Loi climat: l'aérien inquiet pour son développement à long terme

  • Le projet de loi climat risque selon les responsables du secteur aérien de le fragiliser davantage en limitant son développement
  • Une mesure emblématique du texte réside dans l'interdiction des trajets aériens quand il existe une alternative en train par une liaison directe régulière en moins de 2h30

PARIS: Adieu les liaisons entre Orly et Nantes, Lyon ou Bordeaux : le secteur aérien français, déjà affaibli par la crise du Covid-19, s'inquiète du projet de loi climat qui risque selon ses responsables de le fragiliser davantage en limitant son développement.

Une mesure emblématique du texte réside dans l'interdiction des trajets aériens quand il existe une alternative en train par une liaison directe régulière en moins de 2h30, avec des exceptions pour les vols en correspondance.

Ce sera la fin des Orly-Nantes, Orly-Lyon et Orly-Bordeaux, qui représentaient en 2019 quelque 4% des voyages aériens intérieurs hors DOM-TOM et Corse, soit 1,1 million de passagers, remarque Archery Consulting.

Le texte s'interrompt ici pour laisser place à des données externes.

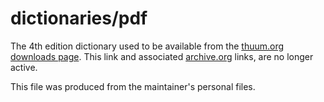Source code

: # dictionaries/pdf 

The 4th edition dictionary used to be available from the [thuum.org downloads page](https://www.thuum.org/downloads.php#dictionary). This link and associated [archive.org](https://web.archive.org/web/20240121002703/https://www.thuum.org/downloads.php#dictionary) links, are no longer active. 

This file was produced from the maintainer's personal files. 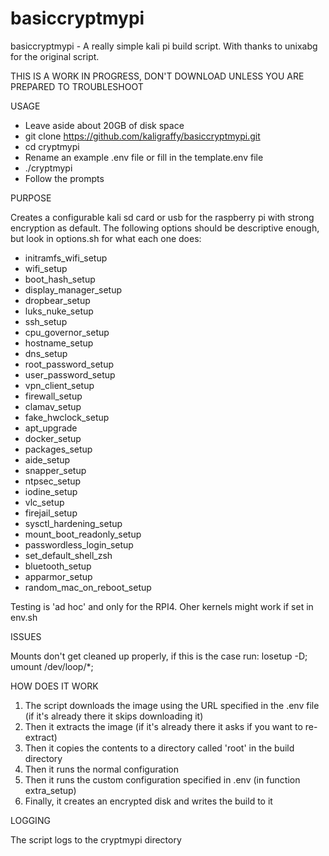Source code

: # basiccryptmypi
basiccryptmypi - A really simple kali pi build script.
With thanks to unixabg for the original script.

THIS IS A WORK IN PROGRESS, DON'T DOWNLOAD UNLESS YOU ARE PREPARED TO TROUBLESHOOT

USAGE

- Leave aside about 20GB of disk space 
- git clone https://github.com/kaligraffy/basiccryptmypi.git
- cd cryptmypi
-  Rename an example .env file or fill in the template.env file
- ./cryptmypi
- Follow the prompts

PURPOSE

Creates a configurable kali sd card or usb for the raspberry pi with strong encryption as default. The following 
options should be descriptive enough, but look in options.sh for what each one does:

- initramfs_wifi_setup
- wifi_setup
- boot_hash_setup
- display_manager_setup
- dropbear_setup
- luks_nuke_setup
- ssh_setup
- cpu_governor_setup
- hostname_setup
- dns_setup
- root_password_setup
- user_password_setup
- vpn_client_setup
- firewall_setup
- clamav_setup
- fake_hwclock_setup
- apt_upgrade
- docker_setup
- packages_setup
- aide_setup
- snapper_setup
- ntpsec_setup
- iodine_setup
- vlc_setup
- firejail_setup
- sysctl_hardening_setup
- mount_boot_readonly_setup
- passwordless_login_setup
- set_default_shell_zsh
- bluetooth_setup
- apparmor_setup
- random_mac_on_reboot_setup

Testing is 'ad hoc' and only for the RPI4. Oher kernels might work if set in env.sh

ISSUES

Mounts don't get cleaned up properly, if this is the case run: losetup -D; umount /dev/loop/*;

HOW DOES IT WORK

1. The script downloads the image using the URL specified in the .env file (if it's already there it skips downloading it)
2. Then it extracts the image (if it's already there it asks if you want to re-extract)
3. Then it copies the contents to a directory called 'root' in the build directory
4. Then it runs the normal configuration 
5. Then it runs the custom configuration specified in .env (in function extra_setup)
6. Finally, it creates an encrypted disk and writes the build to it

LOGGING

The script logs to the cryptmypi directory
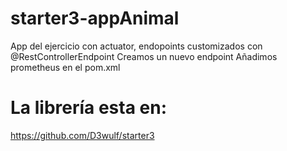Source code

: # starter3-appAnimal
App del ejercicio con actuator, endopoints customizados con @RestControllerEndpoint
Creamos un nuevo endpoint
Añadimos prometheus en el pom.xml

# La librería esta en:
https://github.com/D3wulf/starter3
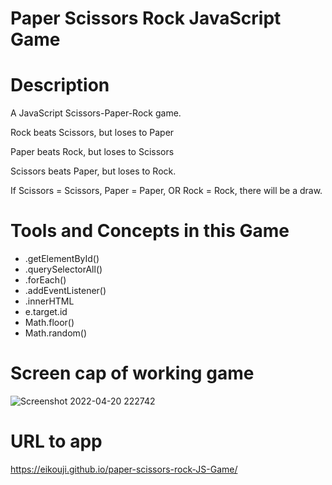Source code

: # Paper Scissors Rock JavaScript Game #

# Description #
A JavaScript Scissors-Paper-Rock game. 

Rock beats Scissors, but loses to Paper

Paper beats Rock, but loses to Scissors

Scissors beats Paper, but loses to Rock.

If Scissors = Scissors, Paper = Paper, OR Rock = Rock, there will be a draw. 

# Tools and Concepts in this Game #
* .getElementById()
* .querySelectorAll()
* .forEach()
* .addEventListener()
* .innerHTML
* e.target.id
* Math.floor()
* Math.random()

# Screen cap of working game #

![Screenshot 2022-04-20 222742](https://user-images.githubusercontent.com/91100425/164380642-af79d698-50ab-472f-bbc6-ddc5daae4b2b.jpg)


# URL to app #

https://eikouji.github.io/paper-scissors-rock-JS-Game/
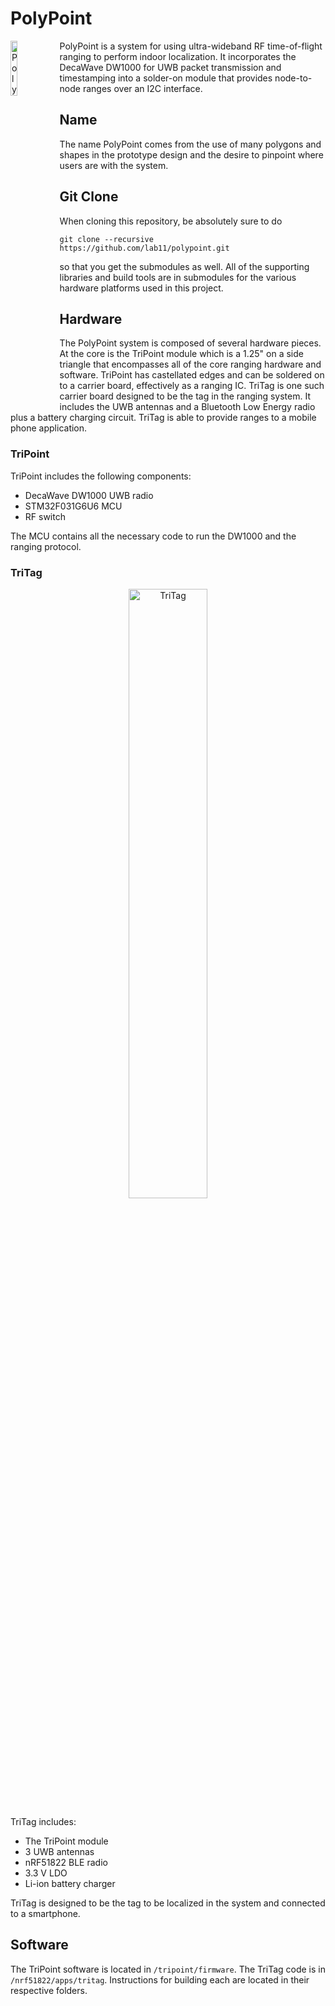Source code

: PolyPoint
=========

<img src="https://raw.githubusercontent.com/lab11/polypoint/master/media/polypoint_logo_a.png" alt="PolyPoint" width="15%" align="left">

PolyPoint is a system for using ultra-wideband RF time-of-flight ranging to perform indoor localization.
It incorporates the DecaWave DW1000 for UWB packet transmission and timestamping
into a solder-on module that provides node-to-node ranges over an I2C interface.



Name
----

The name PolyPoint comes from the use of many polygons and shapes in the prototype design and the
desire to pinpoint where users are with the system.


Git Clone
---------

When cloning this repository, be absolutely sure to do

    git clone --recursive https://github.com/lab11/polypoint.git
    
so that you get the submodules as well. All of the supporting
libraries and build tools are in submodules for the various
hardware platforms used in this project.


Hardware
--------

The PolyPoint system is composed of several hardware pieces. At the core is the
TriPoint module which is a 1.25" on a side triangle that encompasses all of the
core ranging hardware and software. TriPoint has castellated edges and can be
soldered on to a carrier board, effectively as a ranging IC. TriTag is one such
carrier board designed to be the tag in the ranging system. It includes the
UWB antennas and a Bluetooth Low Energy radio plus a battery charging circuit.
TriTag is able to provide ranges to a mobile phone application.

### TriPoint

TriPoint includes the following components:

- DecaWave DW1000 UWB radio
- STM32F031G6U6 MCU
- RF switch

The MCU contains all the necessary code to run the DW1000 and the ranging
protocol.

### TriTag

<p align="center">
  <img src="https://raw.githubusercontent.com/lab11/polypoint/master/media/tritag_blue_1000x889.jpg" alt="TriTag" width="50%;">
</p>

TriTag includes:

- The TriPoint module
- 3 UWB antennas
- nRF51822 BLE radio
- 3.3 V LDO
- Li-ion battery charger

TriTag is designed to be the tag to be localized in the system and connected
to a smartphone.

Software
--------

The TriPoint software is located in `/tripoint/firmware`. The TriTag code is
in `/nrf51822/apps/tritag`. Instructions for building each are located in
their respective folders.

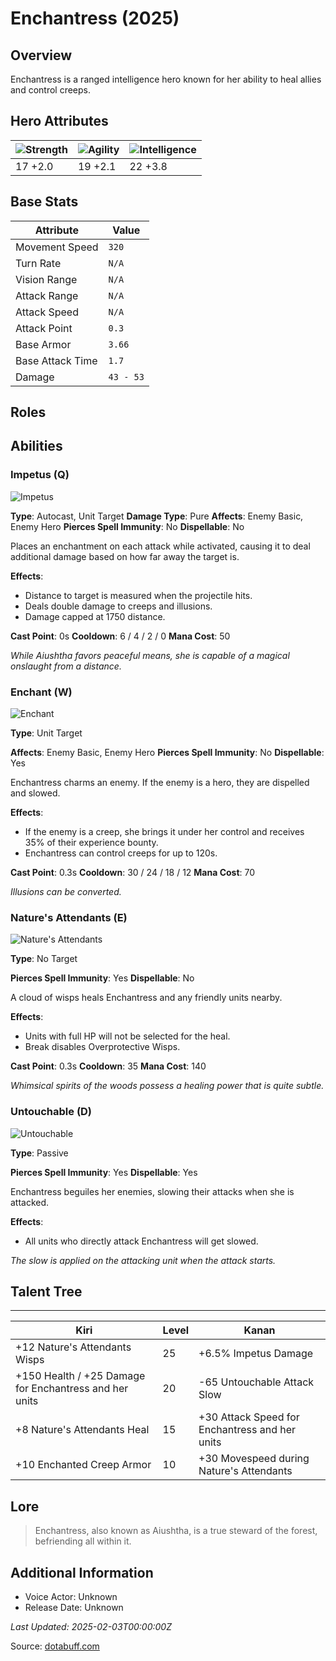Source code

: # Enchantress (2025)

## Overview
Enchantress is a ranged intelligence hero known for her ability to heal allies and control creeps.

## Hero Attributes
| ![Strength](https://www.dotabuff.com/assets/hero_str-c4c83daf6344eee5758e6634a6535394cdcf03a9a8292076260cbe42b76d1b4c.png) | ![Agility](https://www.dotabuff.com/assets/hero_agi-f7c48b4a53d1a3f879d97d7afce7326b01d4a1a053fec8ea922ac6bbbe7947d7.png) | ![Intelligence](https://www.dotabuff.com/assets/hero_int-b590a71ef3df24fd995abacac069e7dbf3ee126cc67d6969bb3bea8034124232.png) |
|------------------------|------------------------|----------------------------|
| 17 +2.0             | 19 +2.1              | 22 +3.8            |

## Base Stats
| Attribute | Value |
|-----------|-------|
| Movement Speed | `320` |
| Turn Rate | `N/A` |
| Vision Range | `N/A` |
| Attack Range | `N/A` |
| Attack Speed | `N/A` |
| Attack Point | `0.3` |
| Base Armor | `3.66` |
| Base Attack Time | `1.7` |
| Damage | `43 - 53` |

## Roles


## Abilities
### Impetus (Q)
![Impetus](https://www.dotabuff.com/assets/skills/enchantress-impetus-5270-fc8392bc2ac0ce2114a15292f77d0678f479bd2aa5c9bffdcdf85e75bd393277.jpg)

**Type**: Autocast, Unit Target
**Damage Type**: Pure
**Affects**: Enemy Basic, Enemy Hero
**Pierces Spell Immunity**: No
**Dispellable**: No

Places an enchantment on each attack while activated, causing it to deal additional damage based on how far away the target is.

**Effects**:
- Distance to target is measured when the projectile hits.
- Deals double damage to creeps and illusions.
- Damage capped at 1750 distance.

**Cast Point**: 0s
**Cooldown**: 6 / 4 / 2 / 0
**Mana Cost**: 50

*While Aiushtha favors peaceful means, she is capable of a magical onslaught from a distance.*

### Enchant (W)
![Enchant](https://www.dotabuff.com/assets/skills/enchantress-enchant-5268-2a63e70e5eb65e56afc44a79a487d255e5f5a19dac884023173bd8bafe6c92e9.jpg)

**Type**: Unit Target

**Affects**: Enemy Basic, Enemy Hero
**Pierces Spell Immunity**: No
**Dispellable**: Yes

Enchantress charms an enemy. If the enemy is a hero, they are dispelled and slowed.

**Effects**:
- If the enemy is a creep, she brings it under her control and receives 35% of their experience bounty.
- Enchantress can control creeps for up to 120s.

**Cast Point**: 0.3s
**Cooldown**: 30 / 24 / 18 / 12
**Mana Cost**: 70

*Illusions can be converted.*

### Nature's Attendants (E)
![Nature's Attendants](https://www.dotabuff.com/assets/skills/enchantress-natures-attendants-5269-487e62436a72c7a6d339b2ca78f8ed2836a18b9f42b25e7c9f68a1c52f2a3e10.jpg)

**Type**: No Target


**Pierces Spell Immunity**: Yes
**Dispellable**: No

A cloud of wisps heals Enchantress and any friendly units nearby.

**Effects**:
- Units with full HP will not be selected for the heal.
- Break disables Overprotective Wisps.

**Cast Point**: 0.3s
**Cooldown**: 35
**Mana Cost**: 140

*Whimsical spirits of the woods possess a healing power that is quite subtle.*

### Untouchable (D)
![Untouchable](https://www.dotabuff.com/assets/skills/enchantress-untouchable-5267-3a401f52f3372d49c6858d1515440cd907411902b55d1d629f835e494229c03e.jpg)

**Type**: Passive


**Pierces Spell Immunity**: Yes
**Dispellable**: Yes

Enchantress beguiles her enemies, slowing their attacks when she is attacked.

**Effects**:
- All units who directly attack Enchantress will get slowed.





*The slow is applied on the attacking unit when the attack starts.*


## Talent Tree
------------
Kiri | Level | Kanan
------|--------|-------
+12 Nature's Attendants Wisps | 25 | +6.5% Impetus Damage
+150 Health / +25 Damage for Enchantress and her units | 20 | -65 Untouchable Attack Slow
+8 Nature's Attendants Heal | 15 | +30 Attack Speed for Enchantress and her units
+10 Enchanted Creep Armor | 10 | +30 Movespeed during Nature's Attendants

## Lore
> Enchantress, also known as Aiushtha, is a true steward of the forest, befriending all within it.

## Additional Information
- Voice Actor: Unknown
- Release Date: Unknown

_Last Updated: 2025-02-03T00:00:00Z_

Source: [dotabuff.com](https://www.dotabuff.com/heroes/enchantress/abilities)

Selon ce cabinet spécialisé, « cette portée réduite n'est pas une surprise, dans la mesure où la part de marché relative du TGV domine largement celle de l'avion dès lors qu'il est compétitif en temps ».

La nouvelle ligne ferroviaire Paris-Bordeaux inaugurée en 2017 a ainsi capté de nombreux clients de l'avion, même s'ils étaient encore plus de 560 000 en 2019. 

L'aéroport de Bordeaux-Mérignac estime que la fin de la liaison lui fera perdre 16% de chiffre d'affaires, et des élus locaux ont dénoncé un « nouveau coup » porté à l'économie de la région.

« Tout ce projet a été monté sans qu'il y ait aucune étude d'impact environnemental, et aucune d'impact économique », regrette Thomas Juin, président de l'Union des aéroports français (UAF), qualifiant le texte de « régression pour la mobilité des citoyens ».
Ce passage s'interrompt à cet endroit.